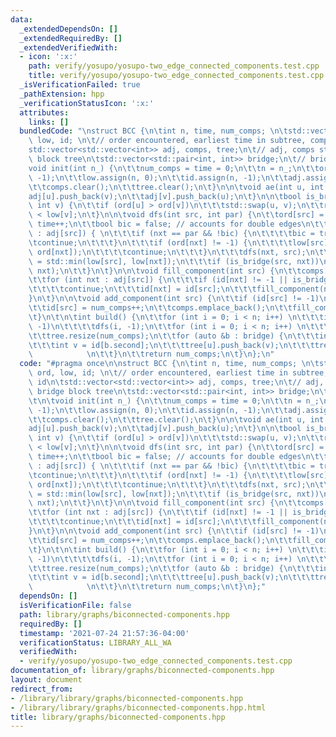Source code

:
```yaml
---
data:
  _extendedDependsOn: []
  _extendedRequiredBy: []
  _extendedVerifiedWith:
  - icon: ':x:'
    path: verify/yosupo/yosupo-two_edge_connected_components.test.cpp
    title: verify/yosupo/yosupo-two_edge_connected_components.test.cpp
  _isVerificationFailed: true
  _pathExtension: hpp
  _verificationStatusIcon: ':x:'
  attributes:
    links: []
  bundledCode: "\nstruct BCC {\n\tint n, time, num_comps; \n\tstd::vector<int> ord,\
    \ low, id; \n\t// order encountered, earliest time in subtree, component id\n\t\
    std::vector<std::vector<int>> adj, comps, tree;\n\t// adj, comps storage, bridge\
    \ block tree\n\tstd::vector<std::pair<int, int>> bridge;\n\t// bridges\n\t\n\t\
    void init(int n_) {\n\t\tnum_comps = time = 0;\n\t\tn = n_;\n\t\tord.assign(n,\
    \ -1);\n\t\tlow.assign(n, 0);\n\t\tid.assign(n, -1);\n\t\tadj.assign(n, std::vector<int>());\n\
    \t\tcomps.clear();\n\t\ttree.clear();\n\t}\n\n\tvoid ae(int u, int v) {\n\t\t\
    adj[u].push_back(v);\n\t\tadj[v].push_back(u);\n\t}\n\n\tbool is_bridge(int u,\
    \ int v) {\n\t\tif (ord[u] > ord[v])\n\t\t\tstd::swap(u, v);\n\t\treturn ord[u]\
    \ < low[v];\n\t}\n\n\tvoid dfs(int src, int par) {\n\t\tord[src] = low[src] =\
    \ time++;\n\t\tbool bic = false; // accounts for double edges\n\t\tfor (int nxt\
    \ : adj[src]) { \n\t\t\tif (nxt == par && !bic) {\n\t\t\t\tbic = true;\n\t\t\t\
    \tcontinue;\n\t\t\t}\n\t\t\tif (ord[nxt] != -1) {\n\t\t\t\tlow[src] = std::min(low[src],\
    \ ord[nxt]);\n\t\t\t\tcontinue;\n\t\t\t}\n\t\t\tdfs(nxt, src);\n\t\t\tlow[src]\
    \ = std::min(low[src], low[nxt]);\n\t\t\tif (is_bridge(src, nxt))\n\t\t\t\tbridge.emplace_back(src,\
    \ nxt);\n\t\t}\n\t}\n\n\tvoid fill_component(int src) {\n\t\tcomps[id[src]].push_back(src);\n\
    \t\tfor (int nxt : adj[src]) {\n\t\t\tif (id[nxt] != -1 || is_bridge(nxt, src))\n\
    \t\t\t\tcontinue;\n\t\t\tid[nxt] = id[src];\n\t\t\tfill_component(nxt);\n\t\t\
    }\n\t}\n\n\tvoid add_component(int src) {\n\t\tif (id[src] != -1)\n\t\t\treturn;\n\
    \t\tid[src] = num_comps++;\n\t\tcomps.emplace_back();\n\t\tfill_component(src);\n\
    \t}\n\t\n\tint build() {\n\t\tfor (int i = 0; i < n; i++) \n\t\t\tif (ord[i] ==\
    \ -1)\n\t\t\t\tdfs(i, -1);\n\t\tfor (int i = 0; i < n; i++) \n\t\t\tadd_component(i);\n\
    \t\ttree.resize(num_comps);\n\t\tfor (auto &b : bridge) {\n\t\t\tint u = id[b.first];\n\
    \t\t\tint v = id[b.second];\n\t\t\ttree[u].push_back(v);\n\t\t\ttree[v].push_back(u);\
    \            \n\t\t}\n\t\treturn num_comps;\n\t}\n};\n"
  code: "#pragma once\n\nstruct BCC {\n\tint n, time, num_comps; \n\tstd::vector<int>\
    \ ord, low, id; \n\t// order encountered, earliest time in subtree, component\
    \ id\n\tstd::vector<std::vector<int>> adj, comps, tree;\n\t// adj, comps storage,\
    \ bridge block tree\n\tstd::vector<std::pair<int, int>> bridge;\n\t// bridges\n\
    \t\n\tvoid init(int n_) {\n\t\tnum_comps = time = 0;\n\t\tn = n_;\n\t\tord.assign(n,\
    \ -1);\n\t\tlow.assign(n, 0);\n\t\tid.assign(n, -1);\n\t\tadj.assign(n, std::vector<int>());\n\
    \t\tcomps.clear();\n\t\ttree.clear();\n\t}\n\n\tvoid ae(int u, int v) {\n\t\t\
    adj[u].push_back(v);\n\t\tadj[v].push_back(u);\n\t}\n\n\tbool is_bridge(int u,\
    \ int v) {\n\t\tif (ord[u] > ord[v])\n\t\t\tstd::swap(u, v);\n\t\treturn ord[u]\
    \ < low[v];\n\t}\n\n\tvoid dfs(int src, int par) {\n\t\tord[src] = low[src] =\
    \ time++;\n\t\tbool bic = false; // accounts for double edges\n\t\tfor (int nxt\
    \ : adj[src]) { \n\t\t\tif (nxt == par && !bic) {\n\t\t\t\tbic = true;\n\t\t\t\
    \tcontinue;\n\t\t\t}\n\t\t\tif (ord[nxt] != -1) {\n\t\t\t\tlow[src] = std::min(low[src],\
    \ ord[nxt]);\n\t\t\t\tcontinue;\n\t\t\t}\n\t\t\tdfs(nxt, src);\n\t\t\tlow[src]\
    \ = std::min(low[src], low[nxt]);\n\t\t\tif (is_bridge(src, nxt))\n\t\t\t\tbridge.emplace_back(src,\
    \ nxt);\n\t\t}\n\t}\n\n\tvoid fill_component(int src) {\n\t\tcomps[id[src]].push_back(src);\n\
    \t\tfor (int nxt : adj[src]) {\n\t\t\tif (id[nxt] != -1 || is_bridge(nxt, src))\n\
    \t\t\t\tcontinue;\n\t\t\tid[nxt] = id[src];\n\t\t\tfill_component(nxt);\n\t\t\
    }\n\t}\n\n\tvoid add_component(int src) {\n\t\tif (id[src] != -1)\n\t\t\treturn;\n\
    \t\tid[src] = num_comps++;\n\t\tcomps.emplace_back();\n\t\tfill_component(src);\n\
    \t}\n\t\n\tint build() {\n\t\tfor (int i = 0; i < n; i++) \n\t\t\tif (ord[i] ==\
    \ -1)\n\t\t\t\tdfs(i, -1);\n\t\tfor (int i = 0; i < n; i++) \n\t\t\tadd_component(i);\n\
    \t\ttree.resize(num_comps);\n\t\tfor (auto &b : bridge) {\n\t\t\tint u = id[b.first];\n\
    \t\t\tint v = id[b.second];\n\t\t\ttree[u].push_back(v);\n\t\t\ttree[v].push_back(u);\
    \            \n\t\t}\n\t\treturn num_comps;\n\t}\n};"
  dependsOn: []
  isVerificationFile: false
  path: library/graphs/biconnected-components.hpp
  requiredBy: []
  timestamp: '2021-07-24 21:57:36-04:00'
  verificationStatus: LIBRARY_ALL_WA
  verifiedWith:
  - verify/yosupo/yosupo-two_edge_connected_components.test.cpp
documentation_of: library/graphs/biconnected-components.hpp
layout: document
redirect_from:
- /library/library/graphs/biconnected-components.hpp
- /library/library/graphs/biconnected-components.hpp.html
title: library/graphs/biconnected-components.hpp
---
```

• • • •

* **To do**:
Without the pictures, copy all of the entries exactly as they appear.

* **Solved problem**:
Source code

:
```yaml
---
data:
  _extendedDependsOn: []
  _extendedRequiredBy: []
  _extendedVerifiedWith:
  - icon: ':x:'
    path: verify/yosupo/yosupo-two_edge_connected_components.test.cpp
    title: verify/yosupo/yosupo-two_edge_connected_components.test.cpp
  _isVerificationFailed: true
  _pathExtension: hpp
  _verificationStatusIcon: ':x:'
  attributes:
    links: []
  bundledCode: "\nstruct BCC {\n\tint n, time, num_comps; \n\tstd::vector<int> ord,\
    \ low, id; \n\t// order encountered, earliest time in subtree, component id\n\t\
    std::vector<std::vector<int>> adj, comps, tree;\n\t// adj, comps storage, bridge\
    \ block tree\n\tstd::vector<std::pair<int, int>> bridge;\n\t// bridges\n\t\n\t\
    void init(int n_) {\n\t\tnum_comps = time = 0;\n\t\tn = n_;\n\t\tord.assign(n,\
    \ -1);\n\t\tlow.assign(n, 0);\n\t\tid.assign(n, -1);\n\t\tadj.assign(n, std::vector<int>());\n\
    \t\tcomps.clear();\n\t\ttree.clear();\n\t}\n\n\tvoid ae(int u, int v) {\n\t\t\
    adj[u].push_back(v);\n\t\tadj[v].push_back(u);\n\t}\n\n\tbool is_bridge(int u,\
    \ int v) {\n\t\tif (ord[u] > ord[v])\n\t\t\tstd::swap(u, v);\n\t\treturn ord[u]\
    \ < low[v];\n\t}\n\n\tvoid dfs(int src, int par) {\n\t\tord[src] = low[src] =\
    \ time++;\n\t\tbool bic = false; // accounts for double edges\n\t\tfor (int nxt\
    \ : adj[src]) { \n\t\t\tif (nxt == par && !bic) {\n\t\t\t\tbic = true;\n\t\t\t\
    \tcontinue;\n\t\t\t}\n\t\t\tif (ord[nxt] != -1) {\n\t\t\t\tlow[src] = std::min(low[src],\
    \ ord[nxt]);\n\t\t\t\tcontinue;\n\t\t\t}\n\t\t\tdfs(nxt, src);\n\t\t\tlow[src]\
    \ = std::min(low[src], low[nxt]);\n\t\t\tif (is_bridge(src, nxt))\n\t\t\t\tbridge.emplace_back(src,\
    \ nxt);\n\t\t}\n\t}\n\n\tvoid fill_component(int src) {\n\t\tcomps[id[src]].push_back(src);\n\
    \t\tfor (int nxt : adj[src]) {\n\t\t\tif (id[nxt] != -1 || is_bridge(nxt, src))\n\
    \t\t\t\tcontinue;\n\t\t\tid[nxt] = id[src];\n\t\t\tfill_component(nxt);\n\t\t\
    }\n\t}\n\n\tvoid add_component(int src) {\n\t\tif (id[src] != -1)\n\t\t\treturn;\n\
    \t\tid[src] = num_comps++;\n\t\tcomps.emplace_back();\n\t\tfill_component(src);\n\
    \t}\n\t\n\tint build() {\n\t\tfor (int i = 0; i < n; i++) \n\t\t\tif (ord[i] ==\
    \ -1)\n\t\t\t\tdfs(i, -1);\n\t\tfor (int i = 0; i < n; i++) \n\t\t\tadd_component(i);\n\
    \t\ttree.resize(num_comps);\n\t\tfor (auto &b : bridge) {\n\t\t\tint u = id[b.first];\n\
    \t\t\tint v = id[b.second];\n\t\t\ttree[u].push_back(v);\n\t\t\ttree[v].push_back(u);\
    \            \n\t\t}\n\t\treturn num_comps;\n\t}\n};\n"
  code: "#pragma once\n\nstruct BCC {\n\tint n, time, num_comps; \n\tstd::vector<int>\
    \ ord, low, id; \n\t// order encountered, earliest time in subtree, component\
    \ id\n\tstd::vector<std::vector<int>> adj, comps, tree;\n\t// adj, comps storage,\
    \ bridge block tree\n\tstd::vector<std::pair<int, int>> bridge;\n\t// bridges\n\
    \t\n\tvoid init(int n_) {\n\t\tnum_comps = time = 0;\n\t\tn = n_;\n\t\tord.assign(n,\
    \ -1);\n\t\tlow.assign(n, 0);\n\t\tid.assign(n, -1);\n\t\tadj.assign(n, std::vector<int>());\n\
    \t\tcomps.clear();\n\t\ttree.clear();\n\t}\n\n\tvoid ae(int u, int v) {\n\t\t\
    adj[u].push_back(v);\n\t\tadj[v].push_back(u);\n\t}\n\n\tbool is_bridge(int u,\
    \ int v) {\n\t\tif (ord[u] > ord[v])\n\t\t\tstd::swap(u, v);\n\t\treturn ord[u]\
    \ < low[v];\n\t}\n\n\tvoid dfs(int src, int par) {\n\t\tord[src] = low[src] =\
    \ time++;\n\t\tbool bic = false; // accounts for double edges\n\t\tfor (int nxt\
    \ : adj[src]) { \n\t\t\tif (nxt == par && !bic) {\n\t\t\t\tbic = true;\n\t\t\t\
    \tcontinue;\n\t\t\t}\n\t\t\tif (ord[nxt] != -1) {\n\t\t\t\tlow[src] = std::min(low[src],\
    \ ord[nxt]);\n\t\t\t\tcontinue;\n\t\t\t}\n\t\t\tdfs(nxt, src);\n\t\t\tlow[src]\
    \ = std::min(low[src], low[nxt]);\n\t\t\tif (is_bridge(src, nxt))\n\t\t\t\tbridge.emplace_back(src,\
    \ nxt);\n\t\t}\n\t}\n\n\tvoid fill_component(int src) {\n\t\tcomps[id[src]].push_back(src);\n\
    \t\tfor (int nxt : adj[src]) {\n\t\t\tif (id[nxt] != -1 || is_bridge(nxt, src))\n\
    \t\t\t\tcontinue;\n\t\t\tid[nxt] = id[src];\n\t\t\tfill_component(nxt);\n\t\t\
    }\n\t}\n\n\tvoid add_component(int src) {\n\t\tif (id[src] != -1)\n\t\t\treturn;\n\
    \t\tid[src] = num_comps++;\n\t\tcomps.emplace_back();\n\t\tfill_component(src);\n\
    \t}\n\t\n\tint build() {\n\t\tfor (int i = 0; i < n; i++) \n\t\t\tif (ord[i] ==\
    \ -1)\n\t\t\t\tdfs(i, -1);\n\t\tfor (int i = 0; i < n; i++) \n\t\t\tadd_component(i);\n\
    \t\ttree.resize(num_comps);\n\t\tfor (auto &b : bridge) {\n\t\t\tint u = id[b.first];\n\
    \t\t\tint v = id[b.second];\n\t\t\ttree[u].push_back(v);\n\t\t\ttree[v].push_back(u);\
    \            \n\t\t}\n\t\treturn num_comps;\n\t}\n};"
  dependsOn: []
  isVerificationFile: false
  path: library/graphs/biconnected-components.hpp
  requiredBy: []
  timestamp: '2021-07-24 21:57:36-04:00'
  verificationStatus: LIBRARY_ALL_WA
  verifiedWith:
  - verify/yosupo/yosupo-two_edge_connected_components.test.cpp
documentation_of: library/graphs/biconnected-components.hpp
layout: document
redirect_from:
- /library/library/graphs/biconnected-components.hpp
- /library/library/graphs/biconnected-components.hpp.html
title: library/graphs/biconnected-components.hpp
---
```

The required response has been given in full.